You would also use a TON of memory. Suppose you only stored the minimum for a unit. An X/Y coordinate as a 16bit fixed point number. That is still 4 bytes per unit and would take about 40gb of RAM and 16 bits would likely not be enough.

To pull something like this off you would have to make a game engine specific to this task. Instead of simulating individual units, you would have to simulate groups of units which would probably work just fine since the player couldn't possibly comprehend billions anyway. If I were approaching this I would break the game world into blocks. Each block would be capable of handling 100s of thousands or even millions of units each. So instead of listing out each unit individually a block simply specifies how many of each unit type is contained in that block. You could then run a high level simulation of what happens in that cell based on the number of units in it. You could also do some rendering shortcuts where you draw large batches of enemies at once probably representing dozens, if not hundreds, of enemies per textured triangle.

Depending on your viewpoint in the game you could implement a level of detail engine in both the graphics and simulation. Once you zoom into a cell far enough you would start rendering and simulating individual units. One challenge you would have to solve is some form of consistency when moving back to a cell you already have seen. You would also need some way to prevent the player from trying to put all of their units in one place ruining the level of detail system.

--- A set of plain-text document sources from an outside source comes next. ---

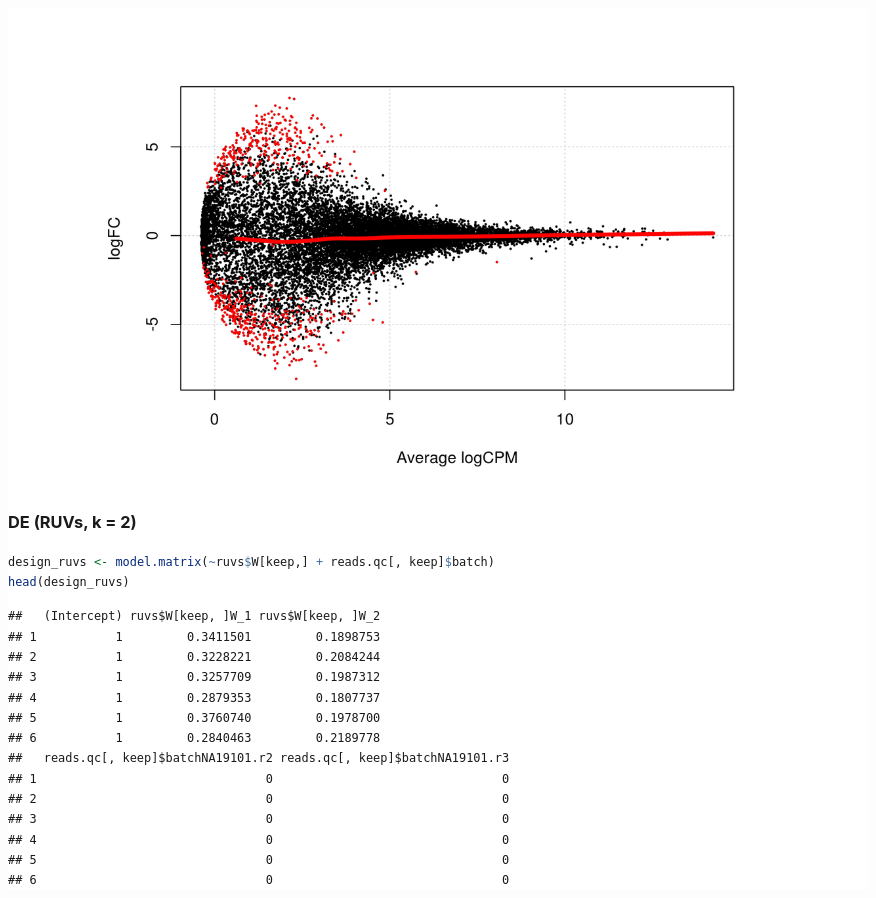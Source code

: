 <img src="15-remove-conf-reads_files/figure-html/unnamed-chunk-9-2.png" width="672" style="display: block; margin: auto;" />

### DE (RUVs, k = 2)

```r
design_ruvs <- model.matrix(~ruvs$W[keep,] + reads.qc[, keep]$batch)
head(design_ruvs)
```

```
##   (Intercept) ruvs$W[keep, ]W_1 ruvs$W[keep, ]W_2
## 1           1         0.3411501         0.1898753
## 2           1         0.3228221         0.2084244
## 3           1         0.3257709         0.1987312
## 4           1         0.2879353         0.1807737
## 5           1         0.3760740         0.1978700
## 6           1         0.2840463         0.2189778
##   reads.qc[, keep]$batchNA19101.r2 reads.qc[, keep]$batchNA19101.r3
## 1                                0                                0
## 2                                0                                0
## 3                                0                                0
## 4                                0                                0
## 5                                0                                0
## 6                                0                                0
```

Basically you would need to make a custom engine to tackle this problem and would have make some compromises to make it work. Depending on what sort of gameplay you had in mind, you may be able to make something like this work.

My current game project Platform RPG

Just want to make sure i've understood correctly,

I multiply the amount of triangles on scene x fps correct?

I can probably halv the number of units ingame together with polygon count. that would be about 1840 units on screen, minus turrets, buildings and props.

Is up to 8 billion still to much?

(about 1.8 billion is for props, walls and buildings). So any ideas how many polygons props are in rts? also are RTS games 30 fps or 60 fps?

The only reason the polgon count is so massive is because it's a scanned 3D model.

I can probably lower the polygon count of the infantry

Ok so without dead bodies my new polygon count is 8 billion tris (without optimising infantry/getting a more realistic polygon count of props/foliage, buildings and walls)

About 1800 soldiers (200 squads of 9 soldiers in), 40 vehicles, 200 7k tris soldiers in 40 squads of 5 each) ALSO this is the ABSOLUTE WORST SCENARIO so i doubt a battle may look like this.

Why would your soldiers be 7k triangles? In an RTS game where you camera is far away, you probably can perceive between 2 and 100 triangles depending how far you are. You would have to zoom all the way on a single soldier to have it fill your entire screen to be able to see the 7k triangles.

That's the highest lod, MIGHT be able to make them less

Newgamemodder said:
I multiply the amount of triangles on scene x fps correct?

To me it's just confusing to multiply with fps. I then need to to divide (by how many fps?) to make some sense out of it.

It may be GPU vendors tell us such numbers like ‘million triangles per second’, but that's just theoretical max throughput, and i still don't know how large those ‘triangles’ are. I ignore such numbers because not useful in practice. Maybe for marketing.

Newgamemodder said:
The only reason the polgon count is so massive is because it's a scanned 3D model.

Huh? So, you mod a scanned model into some RTS game? As background terrain, or what?

There are tools to decimate triangle count without visual loss. In general, scanned data needs a lot of post processing to become efficient for games.

JoeJ said:

Newgamemodder said:
I multiply the amount of triangles on scene x fps correct?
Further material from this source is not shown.